The tire that blew out. God protected us and kept the van from going off the road or something else. Good thing we had a spare.
The Monkey Tree.
The edge of the Lost Forest. Its called this because it's a forest that is in the middle of the desert, that shouldn't be there because it gets less than half the amount of water that it needs to grow.
The sand dune we're about to hike up. See Kyleigh, the Pacific Northwest has desert too. I'm sure you can survive, even if there is still a little green here.

Looking back at the Lost Forest.
Looking into the desert.

The front part of the group heading up the sand dune.
Of course I couldn't let anyone beat me to the top, so I ran ahead of everyone, and took a picture of the long string of people heading up.
View at the top of the sand dune.

 We left the sand dunes, and headed for crack in the ground.
Beginning of Crack in the Ground
It gets up to 60 feet deep, and can be 20 degrees lower than above, creating a micro-climate.

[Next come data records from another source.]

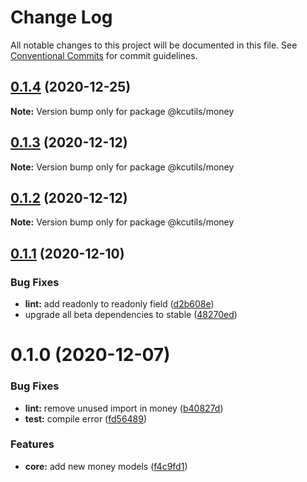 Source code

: # Change Log

All notable changes to this project will be documented in this file.
See [Conventional Commits](https://conventionalcommits.org) for commit guidelines.

## [0.1.4](https://github.com/kamontat/kcutils/compare/@kcutils/money@0.1.3...@kcutils/money@0.1.4) (2020-12-25)

**Note:** Version bump only for package @kcutils/money





## [0.1.3](https://github.com/kamontat/kcutils/compare/@kcutils/money@0.1.2...@kcutils/money@0.1.3) (2020-12-12)

**Note:** Version bump only for package @kcutils/money





## [0.1.2](https://github.com/kamontat/kcutils/compare/@kcutils/money@0.1.1...@kcutils/money@0.1.2) (2020-12-12)

**Note:** Version bump only for package @kcutils/money





## [0.1.1](https://github.com/kamontat/kcutils/compare/@kcutils/money@0.1.0...@kcutils/money@0.1.1) (2020-12-10)


### Bug Fixes

* **lint:** add readonly to readonly field ([d2b608e](https://github.com/kamontat/kcutils/commit/d2b608ef4ae245293018d41645c61950fd3bf8e1))
* upgrade all beta dependencies to stable ([48270ed](https://github.com/kamontat/kcutils/commit/48270ede11c8a5cd6513cedb9b1fc4797f592ad8))





# 0.1.0 (2020-12-07)


### Bug Fixes

* **lint:** remove unused import in money ([b40827d](https://github.com/kamontat/kcutils/commit/b40827d683cc7c138bc9767b86dace556d54f59d))
* **test:** compile error ([fd56489](https://github.com/kamontat/kcutils/commit/fd56489e0d987d49f695fbc966ab78d13882dd60))


### Features

* **core:** add new money models ([f4c9fd1](https://github.com/kamontat/kcutils/commit/f4c9fd159ef5c7c6552c065333bfe0ae053ee244))
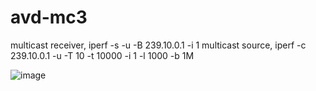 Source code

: # avd-mc3
multicast receiver, iperf -s -u -B 239.10.0.1 -i 1
multicast source,   iperf -c 239.10.0.1  -u -T 10 -t 10000 -i 1 -l 1000 -b 1M

![image](https://github.com/wzhu-arista/avd-mc3/assets/108952813/a007a2b3-08a5-4f4d-a728-3114fc13c980)

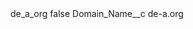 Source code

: <?xml version="1.0" encoding="UTF-8"?>
<CustomMetadata xmlns="http://soap.sforce.com/2006/04/metadata" xmlns:xsi="http://www.w3.org/2001/XMLSchema-instance" xmlns:xsd="http://www.w3.org/2001/XMLSchema">
    <label>de_a_org</label>
    <protected>false</protected>
    <values>
        <field>Domain_Name__c</field>
        <value xsi:type="xsd:string">de-a.org</value>
    </values>
</CustomMetadata>
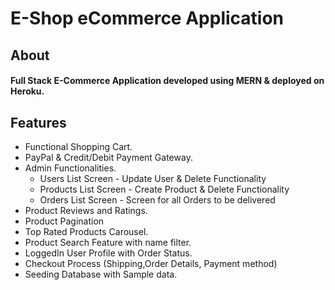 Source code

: # E-Shop eCommerce Application

## About
  #### Full Stack E-Commerce Application developed using MERN & deployed on Heroku.

## Features

- Functional Shopping Cart.
- PayPal & Credit/Debit Payment Gateway.
- Admin Functionalities.
  - Users List Screen - Update User & Delete Functionality
  - Products List Screen - Create Product & Delete Functionality
  - Orders List Screen - Screen for all Orders to be delivered
- Product Reviews and Ratings.
- Product Pagination
- Top Rated Products Carousel.
- Product Search Feature with name filter.
- LoggedIn User Profile with Order Status.
- Checkout Process (Shipping,Order Details, Payment method)
- Seeding Database with Sample data.



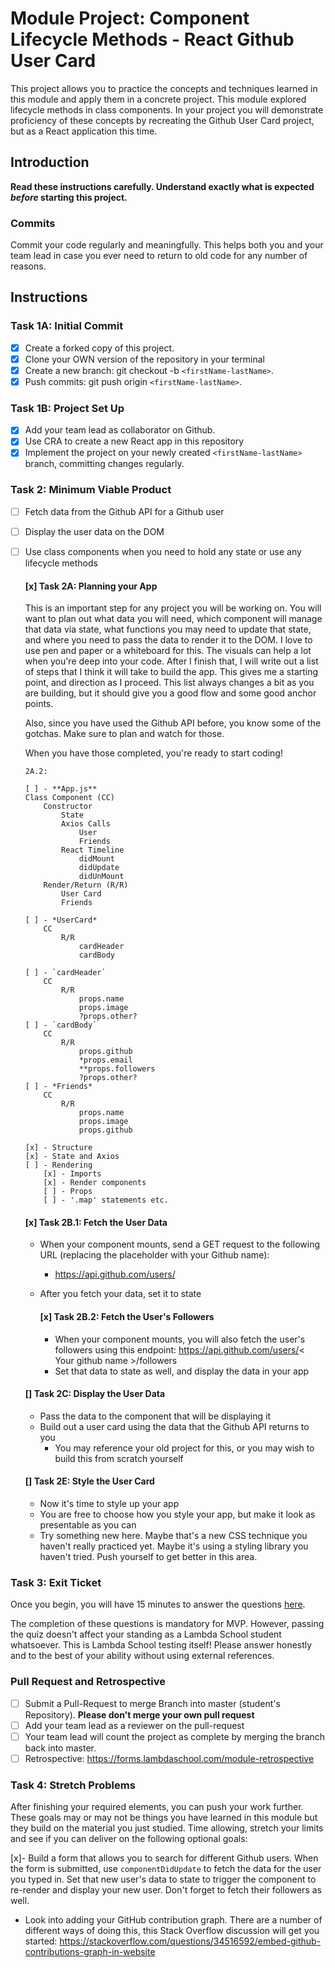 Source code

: # Module Project: Component Lifecycle Methods - React Github User Card

This project allows you to practice the concepts and techniques learned in this module and apply them in a concrete project. This module explored lifecycle methods in class components. In your project you will demonstrate proficiency of these concepts by recreating the Github User Card project, but as a React application this time.

## Introduction

**Read these instructions carefully. Understand exactly what is expected _before_ starting this project.**

### Commits

Commit your code regularly and meaningfully. This helps both you and your team lead in case you ever need to return to old code for any number of reasons.

## Instructions

### Task 1A: Initial Commit

- [x] Create a forked copy of this project.
- [x] Clone your OWN version of the repository in your terminal
- [x] Create a new branch: git checkout -b `<firstName-lastName>`.
- [x] Push commits: git push origin `<firstName-lastName>`.

### Task 1B: Project Set Up
- [x] Add your team lead as collaborator on Github.
- [x] Use CRA to create a new React app in this repository
- [x] Implement the project on your newly created `<firstName-lastName>` branch, committing changes regularly.

### Task 2: Minimum Viable Product

- [ ] Fetch data from the Github API for a Github user
- [ ] Display the user data on the DOM
- [ ] Use class components when you need to hold any state or use any lifecycle methods

    #### [x] Task 2A: Planning your App

    This is an important step for any project you will be working on. You will want to plan out what data you will need, which component will manage that data via state, what functions you may need to update that state, and where you need to pass the data to render it to the DOM. I love to use pen and paper or a whiteboard for this. The visuals can help a lot when you're deep into your code. After I finish that, I will write out a list of steps that I think it will take to build the app. This gives me a starting point, and direction as I proceed. This list always changes a bit as you are building, but it should give you a good flow and some good anchor points.

    Also, since you have used the Github API before, you know some of the gotchas. Make sure to plan and watch for those.

    When you have those completed, you're ready to start coding!

      2A.2:

      [ ] - **App.js**
      Class Component (CC)
          Constructor 
              State
              Axios Calls
                  User
                  Friends
              React Timeline
                  didMount
                  didUpdate
                  didUnMount
          Render/Return (R/R)
              User Card
              Friends

      [ ] - *UserCard*
          CC
              R/R
                  cardHeader
                  cardBody

      [ ] - `cardHeader`
          CC
              R/R
                  props.name
                  props.image
                  ?props.other?
      [ ] - `cardBody`
          CC
              R/R
                  props.github
                  *props.email
                  **props.followers
                  ?props.other?
      [ ] - *Friends*
          CC
              R/R
                  props.name
                  props.image
                  props.github

      [x] - Structure
      [x] - State and Axios
      [ ] - Rendering 
          [x] - Imports
          [x] - Render components
          [ ] - Props
          [ ] - '.map' statements etc.

    #### [x] Task 2B.1: Fetch the User Data

    - When your component mounts, send a GET request to the following URL (replacing the placeholder with your Github name):
      - https://api.github.com/users/<your name>
    - After you fetch your data, set it to state

      #### [x] Task 2B.2: Fetch the User's Followers

      - When your component mounts, you will also fetch the user's followers using this endpoint:
        https://api.github.com/users/< Your github name >/followers
      - Set that data to state as well, and display the data in your app

    #### [] Task 2C: Display the User Data

    - Pass the data to the component that will be displaying it
    - Build out a user card using the data that the Github API returns to you
      - You may reference your old project for this, or you may wish to build this from scratch yourself


    #### [] Task 2E: Style the User Card

    - Now it's time to style up your app
    - You are free to choose how you style your app, but make it look as presentable as you can
    - Try something new here. Maybe that's a new CSS technique you haven't really practiced yet. Maybe it's using a styling library you haven't tried. Push yourself to get better in this area.


### Task 3: Exit Ticket

Once you begin, you will have 15 minutes to answer the questions [here](https://app.codesignal.com/public-test/z2P39aAiiwdSM7XHu/LLXYAwYAzh6FXK).

The completion of these questions is mandatory for MVP. However, passing the quiz doesn't affect your standing as a Lambda School student whatsoever. This is Lambda School testing itself! Please answer honestly and to the best of your ability without using external references.

### Pull Request and Retrospective

- [ ] Submit a Pull-Request to merge <firstName-lastName> Branch into master (student's Repository). **Please don't merge your own pull request**
- [ ] Add your team lead as a reviewer on the pull-request
- [ ] Your team lead will count the project as complete by merging the branch back into master.
- [ ] Retrospective: https://forms.lambdaschool.com/module-retrospective

### Task 4: Stretch Problems

After finishing your required elements, you can push your work further. These goals may or may not be things you have learned in this module but they build on the material you just studied. Time allowing, stretch your limits and see if you can deliver on the following optional goals:

[x]- Build a form that allows you to search for different Github users. When the form is submitted, use `componentDidUpdate` to fetch the data for the user you typed in. Set that new user's data to state to trigger the component to re-render and display your new user. Don't forget to fetch their followers as well.


  <!-- componentDidUpdate(prevProps, prevState) {
    if(prevState.username !== this.state.username) {
      this.getUser();
    } else {
      return
    }
  } -->

- Look into adding your GitHub contribution graph. There are a number of different ways of doing this, this Stack Overflow discussion will get you started: https://stackoverflow.com/questions/34516592/embed-github-contributions-graph-in-website


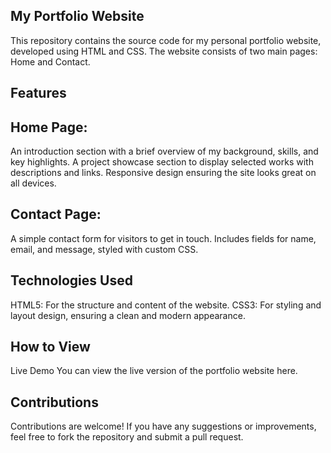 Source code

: ## My Portfolio Website

This repository contains the source code for my personal portfolio website, developed using HTML and CSS. The website consists of two main pages: Home and Contact.

## Features
## Home Page:

An introduction section with a brief overview of my background, skills, and key highlights.
A project showcase section to display selected works with descriptions and links.
Responsive design ensuring the site looks great on all devices.
## Contact Page:

A simple contact form for visitors to get in touch.
Includes fields for name, email, and message, styled with custom CSS.
## Technologies Used
HTML5: For the structure and content of the website.
CSS3: For styling and layout design, ensuring a clean and modern appearance.
## How to View
Live Demo
You can view the live version of the portfolio website here.

## Contributions
Contributions are welcome! If you have any suggestions or improvements, feel free to fork the repository and submit a pull request.
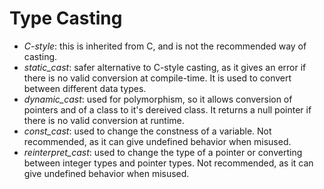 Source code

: # Type Casting

* *C-style*: this is inherited from C, and is not the recommended way of casting. 
* *static_cast*: safer alternative to C-style casting, as it gives an error if there is no valid conversion at compile-time. It is used to convert between different data types.
* *dynamic_cast*: used for polymorphism, so it allows conversion of pointers and of a class to it's dereived class. It returns a null pointer if there is no valid conversion at runtime.
* *const_cast*: used to change the constness of a variable. Not recommended, as it can give undefined behavior when misused. 
* *reinterpret_cast*: used to change the type of a pointer or converting between integer types and pointer types. Not recommended, as it can give undefined behavior when misused.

There are stinging nettle there, which are a wet climate plant.
View from Paulina Peak down to obsidian flow (What Indians used to make arrow heads).
Paulina Lake, where we camped, which is in the crater of a semi-active volcano.

Looking at Johnny Pike up on the top of the rock.
Rachel and Shawn, two very sweet kids.
And last but not least, the wonderful family that was my ride during the field trip. Funny that I wasn't actually riding it my van, but too many other people were invited (We carpooled because some people had just brought RVs, and those wouldn't be so good on some of the roads we were on.) to ride in the van, so I had to abdicate my seat. It turned out great, as I got to know this awesome family!